**WHAT IS REQUIRED**.
Gather all lines in the entries below that include the word "Previous".
━━━ INPUT MATERIAL
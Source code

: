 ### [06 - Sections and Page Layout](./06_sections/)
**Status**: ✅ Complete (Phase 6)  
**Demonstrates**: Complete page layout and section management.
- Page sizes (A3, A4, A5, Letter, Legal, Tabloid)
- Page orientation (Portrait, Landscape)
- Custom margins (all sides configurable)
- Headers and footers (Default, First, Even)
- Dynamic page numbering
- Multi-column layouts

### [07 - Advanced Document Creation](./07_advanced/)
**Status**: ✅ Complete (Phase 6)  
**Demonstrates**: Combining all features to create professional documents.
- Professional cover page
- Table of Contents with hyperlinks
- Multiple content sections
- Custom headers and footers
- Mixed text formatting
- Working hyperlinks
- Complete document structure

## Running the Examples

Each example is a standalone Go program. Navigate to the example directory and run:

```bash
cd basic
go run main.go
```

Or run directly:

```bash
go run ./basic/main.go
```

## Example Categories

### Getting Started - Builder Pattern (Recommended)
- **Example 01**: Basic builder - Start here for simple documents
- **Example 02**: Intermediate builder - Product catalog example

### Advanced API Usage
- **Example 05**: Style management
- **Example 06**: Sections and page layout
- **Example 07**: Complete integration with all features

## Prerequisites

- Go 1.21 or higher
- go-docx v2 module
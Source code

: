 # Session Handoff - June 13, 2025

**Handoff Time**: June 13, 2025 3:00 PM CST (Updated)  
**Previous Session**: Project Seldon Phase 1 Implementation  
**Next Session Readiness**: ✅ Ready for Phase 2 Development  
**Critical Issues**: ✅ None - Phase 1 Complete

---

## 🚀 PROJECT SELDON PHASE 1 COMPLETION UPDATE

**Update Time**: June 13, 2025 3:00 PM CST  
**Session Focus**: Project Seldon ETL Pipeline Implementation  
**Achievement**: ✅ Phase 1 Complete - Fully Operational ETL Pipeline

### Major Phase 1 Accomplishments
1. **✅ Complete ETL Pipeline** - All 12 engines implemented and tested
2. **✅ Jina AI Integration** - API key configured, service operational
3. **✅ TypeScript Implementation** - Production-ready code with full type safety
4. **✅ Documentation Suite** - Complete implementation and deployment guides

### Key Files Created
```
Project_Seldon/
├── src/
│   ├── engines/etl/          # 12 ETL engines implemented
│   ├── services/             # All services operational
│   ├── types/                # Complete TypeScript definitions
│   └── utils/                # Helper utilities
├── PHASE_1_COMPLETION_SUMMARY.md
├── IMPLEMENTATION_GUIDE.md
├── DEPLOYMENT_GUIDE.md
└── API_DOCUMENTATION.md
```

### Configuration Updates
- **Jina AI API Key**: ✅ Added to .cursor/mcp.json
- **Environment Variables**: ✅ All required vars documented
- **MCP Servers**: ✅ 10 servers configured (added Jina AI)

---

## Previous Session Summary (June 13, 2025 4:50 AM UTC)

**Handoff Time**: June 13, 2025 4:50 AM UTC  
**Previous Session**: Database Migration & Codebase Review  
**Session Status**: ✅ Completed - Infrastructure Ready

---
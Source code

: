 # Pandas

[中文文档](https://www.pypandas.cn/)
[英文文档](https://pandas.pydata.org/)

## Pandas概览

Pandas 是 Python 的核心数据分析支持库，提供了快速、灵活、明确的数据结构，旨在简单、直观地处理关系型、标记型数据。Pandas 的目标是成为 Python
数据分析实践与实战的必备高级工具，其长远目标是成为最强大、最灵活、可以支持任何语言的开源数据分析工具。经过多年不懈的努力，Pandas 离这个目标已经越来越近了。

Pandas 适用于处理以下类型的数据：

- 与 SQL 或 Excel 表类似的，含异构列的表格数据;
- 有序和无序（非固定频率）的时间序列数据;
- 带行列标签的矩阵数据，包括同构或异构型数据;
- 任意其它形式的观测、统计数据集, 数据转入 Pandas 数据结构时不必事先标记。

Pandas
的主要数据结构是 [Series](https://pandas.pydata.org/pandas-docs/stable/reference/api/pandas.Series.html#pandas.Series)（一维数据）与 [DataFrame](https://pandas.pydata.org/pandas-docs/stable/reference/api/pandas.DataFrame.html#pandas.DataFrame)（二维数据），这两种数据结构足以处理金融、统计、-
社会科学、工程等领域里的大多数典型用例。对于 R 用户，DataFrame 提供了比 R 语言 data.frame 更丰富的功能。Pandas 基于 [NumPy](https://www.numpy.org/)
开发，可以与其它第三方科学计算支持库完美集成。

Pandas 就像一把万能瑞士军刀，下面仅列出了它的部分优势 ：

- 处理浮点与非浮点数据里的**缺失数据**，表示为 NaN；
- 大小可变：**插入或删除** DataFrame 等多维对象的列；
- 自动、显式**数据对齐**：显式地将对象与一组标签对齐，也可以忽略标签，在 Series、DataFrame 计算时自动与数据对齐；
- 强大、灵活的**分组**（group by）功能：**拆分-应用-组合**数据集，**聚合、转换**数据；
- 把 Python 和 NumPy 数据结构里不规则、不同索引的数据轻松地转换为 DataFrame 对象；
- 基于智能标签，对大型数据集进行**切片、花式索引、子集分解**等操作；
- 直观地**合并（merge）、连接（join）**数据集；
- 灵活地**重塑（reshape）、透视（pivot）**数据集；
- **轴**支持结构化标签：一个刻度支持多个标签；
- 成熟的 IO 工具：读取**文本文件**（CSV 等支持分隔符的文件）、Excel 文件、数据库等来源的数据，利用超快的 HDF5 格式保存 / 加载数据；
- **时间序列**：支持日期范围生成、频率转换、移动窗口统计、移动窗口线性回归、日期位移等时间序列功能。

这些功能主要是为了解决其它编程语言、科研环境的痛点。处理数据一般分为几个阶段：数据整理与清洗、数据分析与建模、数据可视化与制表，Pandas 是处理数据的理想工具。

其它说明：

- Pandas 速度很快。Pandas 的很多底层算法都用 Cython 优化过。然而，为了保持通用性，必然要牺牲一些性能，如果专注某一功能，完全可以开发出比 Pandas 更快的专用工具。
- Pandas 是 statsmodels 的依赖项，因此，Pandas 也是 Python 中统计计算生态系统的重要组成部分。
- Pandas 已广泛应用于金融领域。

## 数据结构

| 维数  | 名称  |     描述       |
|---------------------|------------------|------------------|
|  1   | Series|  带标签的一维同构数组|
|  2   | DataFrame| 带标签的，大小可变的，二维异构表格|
━━━━━━
**ANSWER**.
**Previous Session**: Project Seldon Phase 1 Implementation  
## Previous Session Summary (June 13, 2025 4:50 AM UTC)
**Previous Session**: Database Migration & Codebase Review  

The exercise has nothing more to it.